**Exercise aim:**
Give the count of lines in the data that include the string "strictly", with no added remarks.

**Records provided:**
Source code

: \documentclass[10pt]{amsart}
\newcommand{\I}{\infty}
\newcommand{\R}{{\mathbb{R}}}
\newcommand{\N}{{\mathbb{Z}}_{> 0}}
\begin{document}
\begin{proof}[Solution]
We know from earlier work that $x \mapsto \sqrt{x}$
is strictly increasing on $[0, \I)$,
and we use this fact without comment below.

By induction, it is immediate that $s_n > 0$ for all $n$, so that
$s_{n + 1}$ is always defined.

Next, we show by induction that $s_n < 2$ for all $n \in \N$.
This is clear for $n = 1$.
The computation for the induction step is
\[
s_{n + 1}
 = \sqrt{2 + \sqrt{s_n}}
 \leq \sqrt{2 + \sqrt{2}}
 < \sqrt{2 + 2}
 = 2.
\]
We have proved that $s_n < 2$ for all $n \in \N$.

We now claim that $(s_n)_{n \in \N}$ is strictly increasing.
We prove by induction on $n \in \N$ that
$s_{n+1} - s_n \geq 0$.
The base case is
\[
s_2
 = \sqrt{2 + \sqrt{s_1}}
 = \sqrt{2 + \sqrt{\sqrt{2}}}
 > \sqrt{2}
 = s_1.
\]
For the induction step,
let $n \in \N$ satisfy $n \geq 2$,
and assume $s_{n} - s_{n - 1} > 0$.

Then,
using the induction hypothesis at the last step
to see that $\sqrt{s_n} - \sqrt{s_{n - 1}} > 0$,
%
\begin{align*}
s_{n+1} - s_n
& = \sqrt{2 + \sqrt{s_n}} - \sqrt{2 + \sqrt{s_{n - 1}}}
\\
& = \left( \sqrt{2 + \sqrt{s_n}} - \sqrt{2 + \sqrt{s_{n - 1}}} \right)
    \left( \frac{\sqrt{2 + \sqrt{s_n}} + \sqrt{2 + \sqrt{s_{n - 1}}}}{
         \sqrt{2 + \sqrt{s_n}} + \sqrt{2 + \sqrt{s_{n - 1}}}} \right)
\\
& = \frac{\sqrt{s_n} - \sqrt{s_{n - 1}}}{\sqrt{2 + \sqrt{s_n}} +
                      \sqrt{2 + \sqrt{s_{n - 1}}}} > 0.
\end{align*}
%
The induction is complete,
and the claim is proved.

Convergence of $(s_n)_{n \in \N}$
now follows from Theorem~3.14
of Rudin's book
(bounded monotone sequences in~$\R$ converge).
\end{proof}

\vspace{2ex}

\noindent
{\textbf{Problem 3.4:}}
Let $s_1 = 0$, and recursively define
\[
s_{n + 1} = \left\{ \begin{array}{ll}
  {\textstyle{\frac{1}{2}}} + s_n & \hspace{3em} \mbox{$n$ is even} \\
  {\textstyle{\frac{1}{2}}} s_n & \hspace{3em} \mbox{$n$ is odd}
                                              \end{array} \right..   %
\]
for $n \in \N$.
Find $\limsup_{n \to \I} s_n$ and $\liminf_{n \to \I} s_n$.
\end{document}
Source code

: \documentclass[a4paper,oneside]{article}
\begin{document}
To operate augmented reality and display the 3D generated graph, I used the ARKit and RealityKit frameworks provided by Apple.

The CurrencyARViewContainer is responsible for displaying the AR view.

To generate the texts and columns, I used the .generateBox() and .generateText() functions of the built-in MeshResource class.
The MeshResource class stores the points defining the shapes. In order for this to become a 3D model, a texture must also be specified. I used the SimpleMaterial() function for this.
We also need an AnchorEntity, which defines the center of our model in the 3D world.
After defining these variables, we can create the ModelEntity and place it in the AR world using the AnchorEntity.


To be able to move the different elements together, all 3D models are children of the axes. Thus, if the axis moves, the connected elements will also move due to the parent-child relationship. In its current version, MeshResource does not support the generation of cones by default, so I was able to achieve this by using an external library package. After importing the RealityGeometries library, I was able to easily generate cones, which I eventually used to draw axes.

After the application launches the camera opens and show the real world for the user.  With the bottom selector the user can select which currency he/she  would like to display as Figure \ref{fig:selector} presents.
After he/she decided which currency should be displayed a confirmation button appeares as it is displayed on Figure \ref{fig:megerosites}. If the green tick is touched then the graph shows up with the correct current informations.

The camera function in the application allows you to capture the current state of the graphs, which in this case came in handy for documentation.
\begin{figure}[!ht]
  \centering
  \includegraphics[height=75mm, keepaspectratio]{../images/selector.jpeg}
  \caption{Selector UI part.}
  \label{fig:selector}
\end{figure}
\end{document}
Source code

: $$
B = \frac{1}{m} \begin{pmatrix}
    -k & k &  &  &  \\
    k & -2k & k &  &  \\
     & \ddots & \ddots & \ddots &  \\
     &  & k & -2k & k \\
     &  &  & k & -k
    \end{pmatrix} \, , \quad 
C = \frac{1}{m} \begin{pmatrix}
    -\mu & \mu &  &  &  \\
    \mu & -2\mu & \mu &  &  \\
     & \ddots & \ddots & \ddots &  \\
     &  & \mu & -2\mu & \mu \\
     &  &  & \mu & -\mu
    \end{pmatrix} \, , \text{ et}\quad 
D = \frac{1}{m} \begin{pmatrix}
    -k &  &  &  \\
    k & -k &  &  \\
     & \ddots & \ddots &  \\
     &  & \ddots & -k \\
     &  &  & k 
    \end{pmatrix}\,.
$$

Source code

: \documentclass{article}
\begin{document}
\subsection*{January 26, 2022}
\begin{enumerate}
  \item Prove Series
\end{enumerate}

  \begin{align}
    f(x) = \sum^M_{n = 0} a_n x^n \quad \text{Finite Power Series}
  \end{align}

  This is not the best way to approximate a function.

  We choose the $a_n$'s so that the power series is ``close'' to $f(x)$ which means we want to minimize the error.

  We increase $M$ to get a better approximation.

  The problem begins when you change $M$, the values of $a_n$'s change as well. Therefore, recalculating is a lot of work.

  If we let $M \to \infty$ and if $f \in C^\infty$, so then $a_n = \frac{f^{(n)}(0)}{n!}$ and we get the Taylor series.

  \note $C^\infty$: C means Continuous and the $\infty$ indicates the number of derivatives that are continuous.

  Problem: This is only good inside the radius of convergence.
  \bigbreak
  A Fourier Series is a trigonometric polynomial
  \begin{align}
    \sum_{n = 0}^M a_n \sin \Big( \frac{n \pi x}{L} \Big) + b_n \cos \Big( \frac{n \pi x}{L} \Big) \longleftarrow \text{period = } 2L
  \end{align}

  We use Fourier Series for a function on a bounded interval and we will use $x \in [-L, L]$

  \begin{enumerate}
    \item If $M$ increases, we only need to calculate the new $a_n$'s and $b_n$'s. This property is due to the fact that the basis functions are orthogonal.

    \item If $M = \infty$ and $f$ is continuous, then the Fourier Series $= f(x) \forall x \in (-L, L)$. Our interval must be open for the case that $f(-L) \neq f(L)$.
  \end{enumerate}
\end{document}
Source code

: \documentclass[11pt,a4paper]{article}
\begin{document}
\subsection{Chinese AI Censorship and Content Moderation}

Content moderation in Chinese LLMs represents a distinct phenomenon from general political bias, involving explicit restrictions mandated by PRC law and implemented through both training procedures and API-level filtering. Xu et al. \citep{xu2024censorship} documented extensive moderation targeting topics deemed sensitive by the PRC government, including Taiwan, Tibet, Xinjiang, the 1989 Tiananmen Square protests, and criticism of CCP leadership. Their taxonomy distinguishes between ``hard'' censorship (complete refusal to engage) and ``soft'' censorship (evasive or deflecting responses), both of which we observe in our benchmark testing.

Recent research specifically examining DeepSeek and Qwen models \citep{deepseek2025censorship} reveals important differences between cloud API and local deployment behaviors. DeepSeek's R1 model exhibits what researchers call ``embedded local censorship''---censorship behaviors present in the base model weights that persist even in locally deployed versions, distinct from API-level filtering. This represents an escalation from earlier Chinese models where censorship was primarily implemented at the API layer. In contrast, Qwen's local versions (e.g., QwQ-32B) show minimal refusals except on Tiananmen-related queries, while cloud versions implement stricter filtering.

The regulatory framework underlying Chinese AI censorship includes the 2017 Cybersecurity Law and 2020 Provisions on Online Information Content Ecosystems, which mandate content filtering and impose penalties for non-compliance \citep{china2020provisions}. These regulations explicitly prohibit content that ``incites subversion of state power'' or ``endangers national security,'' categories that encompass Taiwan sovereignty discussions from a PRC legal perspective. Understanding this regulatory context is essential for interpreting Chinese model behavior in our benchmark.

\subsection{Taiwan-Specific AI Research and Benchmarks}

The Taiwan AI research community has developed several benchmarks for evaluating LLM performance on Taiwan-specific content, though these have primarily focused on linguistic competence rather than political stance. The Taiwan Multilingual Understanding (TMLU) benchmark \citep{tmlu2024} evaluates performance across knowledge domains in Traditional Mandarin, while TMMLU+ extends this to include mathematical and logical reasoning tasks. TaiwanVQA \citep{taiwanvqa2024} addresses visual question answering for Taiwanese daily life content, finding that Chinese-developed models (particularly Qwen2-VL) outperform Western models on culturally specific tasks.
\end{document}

**Solution for this exercise:**
2